- Most cases of H5N1 (Bird) flu infection in humans have resulted from direct or close contact with infected poultry or surfaces contaminated with secretions and excretions from infected birds.
- The U.S. government carefully controls domestic and imported food products, and in 2004 issued a ban on importation of poultry from countries affected by avian influenza viruses, including the H5N1 (Bird) flu strain. This ban still is in place.
- You cannot get H5N1 (Bird) flu from properly handled and cooked poultry and eggs. Even if poultry and eggs were to be contaminated with the virus, proper cooking would kill it
Follow the same advice you always would for properly cooking eggs and poultry:
- If you plan to visit any of the countries that are confirmed infection with H5N1 (Bird) flu, visit Avian Flu & Travelers from CDC for advice on travel preparation.
- Some of the prescription medicines approved in the United States for human influenza viruses can be effective in treating H5N1 (Bird) flu in humans. H5N1 (Bird) flu is resistant to amantadine and rimantadine, two antiviral medications commonly used for influenza.
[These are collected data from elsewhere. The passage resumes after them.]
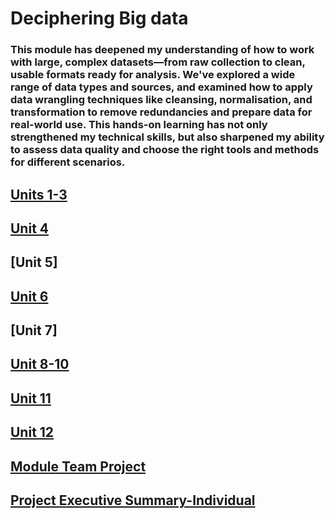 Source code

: # Deciphering Big data

### This module has deepened my understanding of how to work with large, complex datasets—from raw collection to clean, usable formats ready for analysis. We've explored a wide range of data types and sources, and examined how to apply data wrangling techniques like cleansing, normalisation, and transformation to remove redundancies and prepare data for real-world use. This hands-on learning has not only strengthened my technical skills, but also sharpened my ability to assess data quality and choose the right tools and methods for different scenarios.

## [Units 1-3](https://TechieMaks.github.io/eportfolio1/Unit%201-3.pdf)
## [Unit 4](https://github.com/TechieMaks/eportfolio1/blob/a186ac4d36d02c9e5008a895b6bf2391cb34f111/Unit%204%20Summary.pdf)
## [Unit 5]
## [Unit 6](https://github.com/TechieMaks/eportfolio1/blob/a186ac4d36d02c9e5008a895b6bf2391cb34f111/Unit%206%20Summary.pdf)
## [Unit 7]
## [Unit 8-10](https://github.com/TechieMaks/eportfolio1/blob/a186ac4d36d02c9e5008a895b6bf2391cb34f111/Unit%208%20to%2010%20Summary.pdf)
## [Unit 11](https://github.com/TechieMaks/eportfolio1/blob/a186ac4d36d02c9e5008a895b6bf2391cb34f111/Unit%2011%20Summary.pdf)
## [Unit 12](https://github.com/TechieMaks/eportfolio1/blob/a186ac4d36d02c9e5008a895b6bf2391cb34f111/Unit%2012%20Summary.pdf)
## [Module Team Project](https://TechieMaks.github.io/eportfolio1/Team%20Project%20Final.pdf)
## [Project Executive Summary-Individual](https://TechieMaks.github.io/eportfolio1/Project%20Executive%20Summary.pdf)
Two other antiviral medications, Oseltamivir (TAMIFLU®) and Zanamivir (RELENZA®) would likely be effective in treating H5N1 (Bird) flu, but additional studies still need to be completed to demonstrate their effectiveness. It is important to note that H5N1 (Bird) flu infection in humans is very rare.
- The seasonal influenza vaccine does not provide protection against avian influenza.
- The U.S. Food and Drug Administration (FDA) approved the first vaccine to prevent human infection with one strain of the H5N1 (Bird) flu virus in April of 2007. The H5N1 (Bird) flu virus is not a pandemic virus (because it does not transmit efficiently from person to person). As a result, the H5N1 (Bird) flu vaccine is being held in stockpiles rather than made commercially available to the public. Should circumstances change, it will be distributed if needed.